Four things made me reconsider my position: Hudson, Sonar, Netbeans 6.7 and the amount of time I was spending writing scripts. At work I had to install a CI server a couple of weeks ago and I was not using CruiseControl if at all possible (bad bad memories, I guess). That left Hudson as the best option (well, for me). I spent some time through the documentation and quickly realized that Maven was quite more straightforward than Ant this time. I needed a quality tool as well and Sonar has always been on my radar. Sonar works (again) out-of-the-box with Maven and requires some extra configuration with Ant. Being the lazy developer that I am I decided to test Maven with one project and see the results.

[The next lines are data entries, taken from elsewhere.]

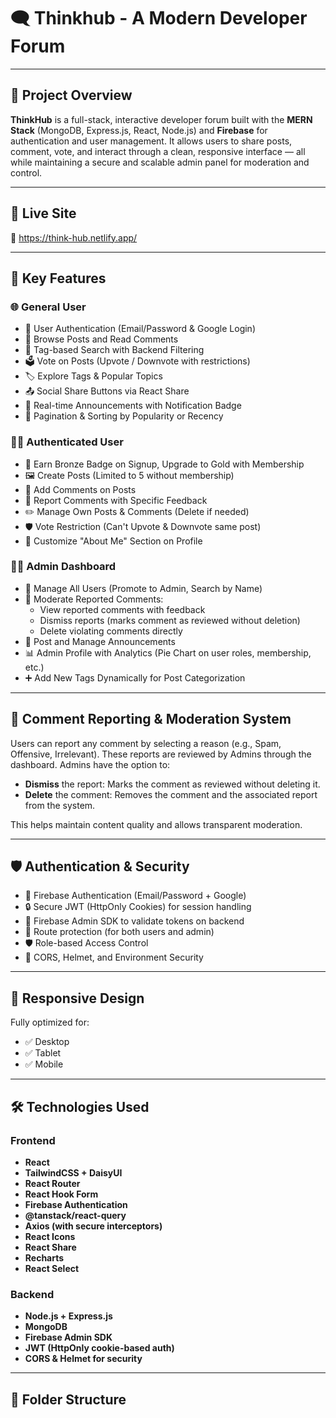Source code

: # 🗨️ Thinkhub - A Modern Developer Forum

---

## 📖 Project Overview

**ThinkHub** is a full-stack, interactive developer forum built with the **MERN Stack** (MongoDB, Express.js, React, Node.js) and **Firebase** for authentication and user management. It allows users to share posts, comment, vote, and interact through a clean, responsive interface — all while maintaining a secure and scalable admin panel for moderation and control.

---

## 🚀 Live Site

🔗 https://think-hub.netlify.app/

---

## 🔑 Key Features

### 🌐 General User
- 🔐 User Authentication (Email/Password & Google Login)
- 🧑 Browse Posts and Read Comments
- 🔎 Tag-based Search with Backend Filtering
- 🗳️ Vote on Posts (Upvote / Downvote with restrictions)
- 🏷️ Explore Tags & Popular Topics
- 📤 Social Share Buttons via React Share
- 📢 Real-time Announcements with Notification Badge
- 🔁 Pagination & Sorting by Popularity or Recency

### 🧑‍💻 Authenticated User
- 🪪 Earn Bronze Badge on Signup, Upgrade to Gold with Membership
- 🖼️ Create Posts (Limited to 5 without membership)
- 💬 Add Comments on Posts
- 🚩 Report Comments with Specific Feedback
- ✏️ Manage Own Posts & Comments (Delete if needed)
- 🛡️ Vote Restriction (Can't Upvote & Downvote same post)
- 📜 Customize "About Me" Section on Profile

### 🧑‍🏫 Admin Dashboard
- 👥 Manage All Users (Promote to Admin, Search by Name)
- 🚨 Moderate Reported Comments:
  - View reported comments with feedback
  - Dismiss reports (marks comment as reviewed without deletion)
  - Delete violating comments directly
- 📣 Post and Manage Announcements
- 📊 Admin Profile with Analytics (Pie Chart on user roles, membership, etc.)
- ➕ Add New Tags Dynamically for Post Categorization

---

## 🧩 Comment Reporting & Moderation System

Users can report any comment by selecting a reason (e.g., Spam, Offensive, Irrelevant). These reports are reviewed by Admins through the dashboard. Admins have the option to:
- **Dismiss** the report: Marks the comment as reviewed without deleting it.
- **Delete** the comment: Removes the comment and the associated report from the system.

This helps maintain content quality and allows transparent moderation.

---

## 🛡️ Authentication & Security

- 🔐 Firebase Authentication (Email/Password + Google)
- 🔒 Secure JWT (HttpOnly Cookies) for session handling
- 🧾 Firebase Admin SDK to validate tokens on backend
- 🧪 Route protection (for both users and admin)
- 🛡️ Role-based Access Control
- 🧼 CORS, Helmet, and Environment Security

---

## 📱 Responsive Design

Fully optimized for:
- ✅ Desktop
- ✅ Tablet
- ✅ Mobile

---

## 🛠️ Technologies Used

### Frontend
- **React**
- **TailwindCSS + DaisyUI**
- **React Router**
- **React Hook Form**
- **Firebase Authentication**
- **@tanstack/react-query**
- **Axios (with secure interceptors)**
- **React Icons**
- **React Share**
- **Recharts**
- **React Select**

### Backend
- **Node.js + Express.js**
- **MongoDB**
- **Firebase Admin SDK**
- **JWT (HttpOnly cookie-based auth)**
- **CORS & Helmet for security**

---

## 📁 Folder Structure

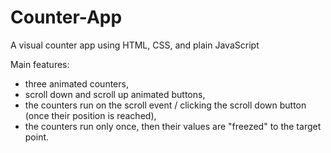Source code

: # Counter-App
A visual counter app using HTML, CSS, and plain JavaScript


Main features:
- three animated counters,
- scroll down and scroll up animated buttons,
- the counters run on the scroll event / clicking the scroll down button (once their position is reached),
- the counters run only once, then their values are "freezed" to the target point.
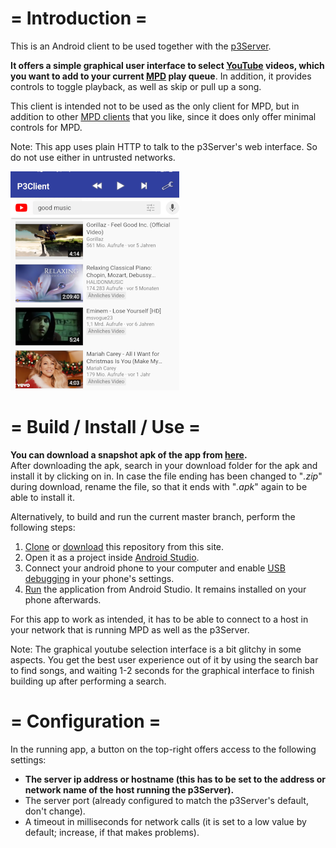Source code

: 
# = Introduction =

This is an Android client to be used together with the [p3Server](https://gitlab.com/kodeah/p3Server).

**It offers a simple graphical user interface to select [YouTube](https://www.youtube.com) videos, which you want to add to your current [MPD](https://www.musicpd.org/) play queue**. In addition, it provides controls to toggle playback, as well as skip or pull up a song.

This client is intended not to be used as the only client for MPD, but in addition to other [MPD clients](https://www.musicpd.org/clients/) that you like, since it does only offer minimal controls for MPD.

Note: This app uses plain HTTP to talk to the p3Server's web interface. So do not use either in untrusted networks.

![p3AndroidClient_screenshot](img/p3AndroidClient_screenshot.png "Screenshot")

# = Build / Install / Use =

**You can download a snapshot apk of the app from [here](https://gitlab.com/kodeah/release-snapshots/-/blob/master/p3AndroidClient-snapshot.apk).**  
After downloading the apk, search in your download folder for the apk and install it by clicking on in. In case the file ending has been changed to "*.zip*" during download, rename the file, so that it ends with "*.apk*" again to be able to install it. 

Alternatively, to build and run the current master branch, perform the following steps:

1) [Clone](https://www.howtogeek.com/451360/how-to-clone-a-github-repository/) or [download](https://gitlab.com/kodeah/p3Server/-/archive/master/p3Server-master.zip) this repository from this site.
2) Open it as a project inside [Android Studio](https://developer.android.com/studio/install).
3) Connect your android phone to your computer and enable [USB debugging](https://www.howtogeek.com/129728/how-to-access-the-developer-options-menu-and-enable-usb-debugging-on-android-4.2/) in your phone's settings.
4) [Run](https://developer.android.com/studio/run/) the application from Android Studio. It remains installed on your phone afterwards.

For this app to work as intended, it has to be able to connect to a host in your network that is running MPD as well as the p3Server.

Note: The graphical youtube selection interface is a bit glitchy in some aspects. You get the best user experience out of it by using the search bar to find songs, and waiting 1-2 seconds for the graphical interface to finish building up after performing a search. 

# = Configuration =

In the running app, a button on the top-right offers access to the following settings:

* **The server ip address or hostname (this has to be set to the address or network name of the host running the p3Server).**
* The server port (already configured to match the p3Server's default, don't change).
* A timeout in milliseconds for network calls (it is set to a low value by default; increase, if that makes problems).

My first impression was pretty favorable. Migrating a simple Java project was a breeze and setting the job in Hudson trivial. I had the statistics online in less than half an hour. Finally I was understanding what was so good with Maven. It was not transitive dependency management, it was Convention over Configuration with the added benefit that other people where writing very interesting plugins for me. With absolutely no work on my side I had an automated build, quality control (testing plus quality assurance) and Jetty running. By now, I was in love with Maven. In more detail:

  • Zero configuration
    So much time lost with Ant refurbishing the same scripts time and again...

  • Dependency management
    I found Maven quite easier to handle than Ivy. I really really missed the master configuration of Ivy though (it saves time when you don't want transitivity for any reason).

  • IDE support
    Today all major IDEs include seamless integration with Maven2. Latest Netbeans release, in particular, works wonders (the reactor plugin is awesome). Ivy support is scarce by contrast.

  • Redistribution
    I've had to invest quite some work, many times, to offer Ant+Ivy scripts along with different project files (Eclipse, Netbeans, IDEA) to appease all kind of users. Not any longer. POMs are treated as first class citizens everywhere now. With the added benefit that I'll be able to upload the builds to the central repository.

  • Future
    I'm under the impression that things like OSGi will be pretty much simpler with this approach.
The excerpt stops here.